Exercise directions:
Return every line below in which "provide" appears.

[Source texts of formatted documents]
_ _ _ _ _ _ _
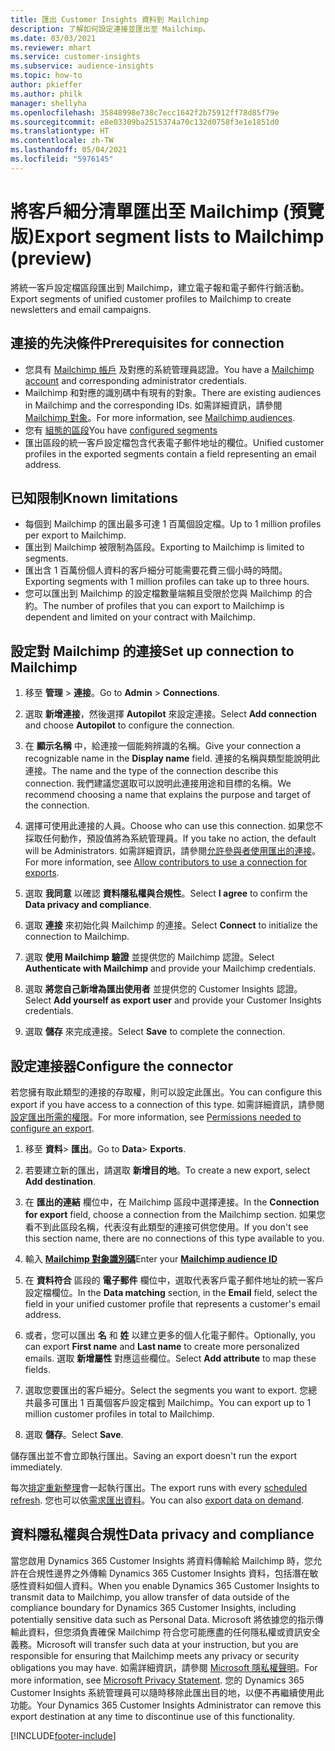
 ```yaml
---
title: 匯出 Customer Insights 資料到 Mailchimp
description: 了解如何設定連接並匯出至 Mailchimp。
ms.date: 03/03/2021
ms.reviewer: mhart
ms.service: customer-insights
ms.subservice: audience-insights
ms.topic: how-to
author: pkieffer
ms.author: philk
manager: shellyha
ms.openlocfilehash: 35848998e738c7ecc1642f2b75912ff78d85f79e
ms.sourcegitcommit: e8e03309ba2515374a70c132d0758f3e1e1851d0
ms.translationtype: HT
ms.contentlocale: zh-TW
ms.lasthandoff: 05/04/2021
ms.locfileid: "5976145"
---
```

# <a name="export-segment-lists-to-mailchimp-preview"></a><span data-ttu-id="505a1-103">將客戶細分清單匯出至 Mailchimp (預覽版)</span><span class="sxs-lookup"><span data-stu-id="505a1-103">Export segment lists to Mailchimp (preview)</span></span>

<span data-ttu-id="505a1-104">將統一客戶設定檔區段匯出到 Mailchimp，建立電子報和電子郵件行銷活動。</span><span class="sxs-lookup"><span data-stu-id="505a1-104">Export segments of unified customer profiles to Mailchimp to create newsletters and email campaigns.</span></span>

## <a name="prerequisites-for-connection"></a><span data-ttu-id="505a1-105">連接的先決條件</span><span class="sxs-lookup"><span data-stu-id="505a1-105">Prerequisites for connection</span></span>

-   <span data-ttu-id="505a1-106">您具有 [Mailchimp 帳戶](https://mailchimp.com/) 及對應的系統管理員認證。</span><span class="sxs-lookup"><span data-stu-id="505a1-106">You have a [Mailchimp account](https://mailchimp.com/) and corresponding administrator credentials.</span></span>
-   <span data-ttu-id="505a1-107">Mailchimp 和對應的識別碼中有現有的對象。</span><span class="sxs-lookup"><span data-stu-id="505a1-107">There are existing audiences in Mailchimp and the corresponding IDs.</span></span> <span data-ttu-id="505a1-108">如需詳細資訊，請參閱 [Mailchimp 對象](https://mailchimp.com/help/create-audience/)。</span><span class="sxs-lookup"><span data-stu-id="505a1-108">For more information, see [Mailchimp audiences](https://mailchimp.com/help/create-audience/).</span></span>
-   <span data-ttu-id="505a1-109">您有 [組態的區段](segments.md)</span><span class="sxs-lookup"><span data-stu-id="505a1-109">You have [configured segments](segments.md)</span></span>
-   <span data-ttu-id="505a1-110">匯出區段的統一客戶設定檔包含代表電子郵件地址的欄位。</span><span class="sxs-lookup"><span data-stu-id="505a1-110">Unified customer profiles in the exported segments contain a field representing an email address.</span></span>

## <a name="known-limitations"></a><span data-ttu-id="505a1-111">已知限制</span><span class="sxs-lookup"><span data-stu-id="505a1-111">Known limitations</span></span>

- <span data-ttu-id="505a1-112">每個到 Mailchimp 的匯出最多可達 1 百萬個設定檔。</span><span class="sxs-lookup"><span data-stu-id="505a1-112">Up to 1 million profiles per export to Mailchimp.</span></span>
- <span data-ttu-id="505a1-113">匯出到 Mailchimp 被限制為區段。</span><span class="sxs-lookup"><span data-stu-id="505a1-113">Exporting to Mailchimp is limited to segments.</span></span>
- <span data-ttu-id="505a1-114">匯出含 1 百萬份個人資料的客戶細分可能需要花費三個小時的時間。</span><span class="sxs-lookup"><span data-stu-id="505a1-114">Exporting segments with 1 million profiles can take up to three hours.</span></span> 
- <span data-ttu-id="505a1-115">您可以匯出到 Mailchimp 的設定檔數量端賴且受限於您與 Mailchimp 的合約。</span><span class="sxs-lookup"><span data-stu-id="505a1-115">The number of profiles that you can export to Mailchimp is dependent and limited on your contract with Mailchimp.</span></span>

## <a name="set-up-connection-to-mailchimp"></a><span data-ttu-id="505a1-116">設定對 Mailchimp 的連接</span><span class="sxs-lookup"><span data-stu-id="505a1-116">Set up connection to Mailchimp</span></span>

1. <span data-ttu-id="505a1-117">移至 **管理** > **連接**。</span><span class="sxs-lookup"><span data-stu-id="505a1-117">Go to **Admin** > **Connections**.</span></span>

1. <span data-ttu-id="505a1-118">選取 **新增連接**，然後選擇 **Autopilot** 來設定連接。</span><span class="sxs-lookup"><span data-stu-id="505a1-118">Select **Add connection** and choose **Autopilot** to configure the connection.</span></span>

1. <span data-ttu-id="505a1-119">在 **顯示名稱** 中，給連接一個能夠辨識的名稱。</span><span class="sxs-lookup"><span data-stu-id="505a1-119">Give your connection a recognizable name in the **Display name** field.</span></span> <span data-ttu-id="505a1-120">連接的名稱與類型能說明此連接。</span><span class="sxs-lookup"><span data-stu-id="505a1-120">The name and the type of the connection describe this connection.</span></span> <span data-ttu-id="505a1-121">我們建議您選取可以說明此連接用途和目標的名稱。</span><span class="sxs-lookup"><span data-stu-id="505a1-121">We recommend choosing a name that explains the purpose and target of the connection.</span></span>

1. <span data-ttu-id="505a1-122">選擇可使用此連接的人員。</span><span class="sxs-lookup"><span data-stu-id="505a1-122">Choose who can use this connection.</span></span> <span data-ttu-id="505a1-123">如果您不採取任何動作，預設值將為系統管理員。</span><span class="sxs-lookup"><span data-stu-id="505a1-123">If you take no action, the default will be Administrators.</span></span> <span data-ttu-id="505a1-124">如需詳細資訊，請參閱[允許參與者使用匯出的連接](connections.md#allow-contributors-to-use-a-connection-for-exports)。</span><span class="sxs-lookup"><span data-stu-id="505a1-124">For more information, see [Allow contributors to use a connection for exports](connections.md#allow-contributors-to-use-a-connection-for-exports).</span></span>

1. <span data-ttu-id="505a1-125">選取 **我同意** 以確認 **資料隱私權與合規性**。</span><span class="sxs-lookup"><span data-stu-id="505a1-125">Select **I agree** to confirm the **Data privacy and compliance**.</span></span>

1. <span data-ttu-id="505a1-126">選取 **連接** 來初始化與 Mailchimp 的連接。</span><span class="sxs-lookup"><span data-stu-id="505a1-126">Select **Connect** to initialize the connection to Mailchimp.</span></span>

1. <span data-ttu-id="505a1-127">選取 **使用 Mailchimp 驗證** 並提供您的 Mailchimp 認證。</span><span class="sxs-lookup"><span data-stu-id="505a1-127">Select **Authenticate with Mailchimp** and provide your Mailchimp credentials.</span></span>

1. <span data-ttu-id="505a1-128">選取 **將您自己新增為匯出使用者** 並提供您的 Customer Insights 認證。</span><span class="sxs-lookup"><span data-stu-id="505a1-128">Select **Add yourself as export user** and provide your Customer Insights credentials.</span></span>

1. <span data-ttu-id="505a1-129">選取 **儲存** 來完成連接。</span><span class="sxs-lookup"><span data-stu-id="505a1-129">Select **Save** to complete the connection.</span></span> 

## <a name="configure-the-connector"></a><span data-ttu-id="505a1-130">設定連接器</span><span class="sxs-lookup"><span data-stu-id="505a1-130">Configure the connector</span></span>

<span data-ttu-id="505a1-131">若您擁有取此類型的連接的存取權，則可以設定此匯出。</span><span class="sxs-lookup"><span data-stu-id="505a1-131">You can configure this export if you have access to a connection of this type.</span></span> <span data-ttu-id="505a1-132">如需詳細資訊，請參閱[設定匯出所需的權限](export-destinations.md#set-up-a-new-export)。</span><span class="sxs-lookup"><span data-stu-id="505a1-132">For more information, see [Permissions needed to configure an export](export-destinations.md#set-up-a-new-export).</span></span>

1. <span data-ttu-id="505a1-133">移至 **資料**> **匯出**。</span><span class="sxs-lookup"><span data-stu-id="505a1-133">Go to **Data**> **Exports**.</span></span>

1. <span data-ttu-id="505a1-134">若要建立新的匯出，請選取 **新增目的地**。</span><span class="sxs-lookup"><span data-stu-id="505a1-134">To create a new export, select **Add destination**.</span></span>

1. <span data-ttu-id="505a1-135">在 **匯出的連結** 欄位中，在 Mailchimp 區段中選擇連接。</span><span class="sxs-lookup"><span data-stu-id="505a1-135">In the **Connection for export** field, choose a connection from the Mailchimp section.</span></span> <span data-ttu-id="505a1-136">如果您看不到此區段名稱，代表沒有此類型的連接可供您使用。</span><span class="sxs-lookup"><span data-stu-id="505a1-136">If you don't see this section name, there are no connections of this type available to you.</span></span>

1. <span data-ttu-id="505a1-137">輸入 **[Mailchimp 對象識別碼](https://mailchimp.com/help/find-audience-id/)**</span><span class="sxs-lookup"><span data-stu-id="505a1-137">Enter your **[Mailchimp audience ID](https://mailchimp.com/help/find-audience-id/)**</span></span>

3. <span data-ttu-id="505a1-138">在 **資料符合** 區段的 **電子郵件** 欄位中，選取代表客戶電子郵件地址的統一客戶設定檔欄位。</span><span class="sxs-lookup"><span data-stu-id="505a1-138">In the **Data matching** section, in the **Email** field, select the field in your unified customer profile that represents a customer's email address.</span></span> 

1. <span data-ttu-id="505a1-139">或者，您可以匯出 **名** 和 **姓** 以建立更多的個人化電子郵件。</span><span class="sxs-lookup"><span data-stu-id="505a1-139">Optionally, you can export **First name** and **Last name** to create more personalized emails.</span></span> <span data-ttu-id="505a1-140">選取 **新增屬性** 對應這些欄位。</span><span class="sxs-lookup"><span data-stu-id="505a1-140">Select **Add attribute** to map these fields.</span></span>

1. <span data-ttu-id="505a1-141">選取您要匯出的客戶細分。</span><span class="sxs-lookup"><span data-stu-id="505a1-141">Select the segments you want to export.</span></span> <span data-ttu-id="505a1-142">您總共最多可匯出 1 百萬個客戶設定檔到 Mailchimp。</span><span class="sxs-lookup"><span data-stu-id="505a1-142">You can export up to 1 million customer profiles in total to Mailchimp.</span></span>

1. <span data-ttu-id="505a1-143">選取 **儲存**。</span><span class="sxs-lookup"><span data-stu-id="505a1-143">Select **Save**.</span></span>

<span data-ttu-id="505a1-144">儲存匯出並不會立即執行匯出。</span><span class="sxs-lookup"><span data-stu-id="505a1-144">Saving an export doesn't run the export immediately.</span></span>

<span data-ttu-id="505a1-145">每次[排定重新整理](system.md#schedule-tab)會一起執行匯出。</span><span class="sxs-lookup"><span data-stu-id="505a1-145">The export runs with every [scheduled refresh](system.md#schedule-tab).</span></span> <span data-ttu-id="505a1-146">您也可以依[需求匯出資料](export-destinations.md#run-exports-on-demand)。</span><span class="sxs-lookup"><span data-stu-id="505a1-146">You can also [export data on demand](export-destinations.md#run-exports-on-demand).</span></span> 

## <a name="data-privacy-and-compliance"></a><span data-ttu-id="505a1-147">資料隱私權與合規性</span><span class="sxs-lookup"><span data-stu-id="505a1-147">Data privacy and compliance</span></span>

<span data-ttu-id="505a1-148">當您啟用 Dynamics 365 Customer Insights 將資料傳輸給 Mailchimp 時，您允許在合規性邊界之外傳輸 Dynamics 365 Customer Insights 資料，包括潛在敏感性資料如個人資料。</span><span class="sxs-lookup"><span data-stu-id="505a1-148">When you enable Dynamics 365 Customer Insights to transmit data to Mailchimp, you allow transfer of data outside of the compliance boundary for Dynamics 365 Customer Insights, including potentially sensitive data such as Personal Data.</span></span> <span data-ttu-id="505a1-149">Microsoft 將依據您的指示傳輸此資料，但您須負責確保 Mailchimp 符合您可能應盡的任何隱私權或資訊安全義務。</span><span class="sxs-lookup"><span data-stu-id="505a1-149">Microsoft will transfer such data at your instruction, but you are responsible for ensuring that Mailchimp meets any privacy or security obligations you may have.</span></span> <span data-ttu-id="505a1-150">如需詳細資訊，請參閱 [Microsoft 隱私權聲明](https://go.microsoft.com/fwlink/?linkid=396732)。</span><span class="sxs-lookup"><span data-stu-id="505a1-150">For more information, see [Microsoft Privacy Statement](https://go.microsoft.com/fwlink/?linkid=396732).</span></span>
<span data-ttu-id="505a1-151">您的 Dynamics 365 Customer Insights 系統管理員可以隨時移除此匯出目的地，以便不再繼續使用此功能。</span><span class="sxs-lookup"><span data-stu-id="505a1-151">Your Dynamics 365 Customer Insights Administrator can remove this export destination at any time to discontinue use of this functionality.</span></span>

[!INCLUDE[footer-include](../includes/footer-banner.md)]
_ _ _ _ _ _ _
Result:
1. <span data-ttu-id="505a1-127">選取 **使用 Mailchimp 驗證** 並提供您的 Mailchimp 認證。</span><span class="sxs-lookup"><span data-stu-id="505a1-127">Select **Authenticate with Mailchimp** and provide your Mailchimp credentials.</span></span>
1. <span data-ttu-id="505a1-128">選取 **將您自己新增為匯出使用者** 並提供您的 Customer Insights 認證。</span><span class="sxs-lookup"><span data-stu-id="505a1-128">Select **Add yourself as export user** and provide your Customer Insights credentials.</span></span>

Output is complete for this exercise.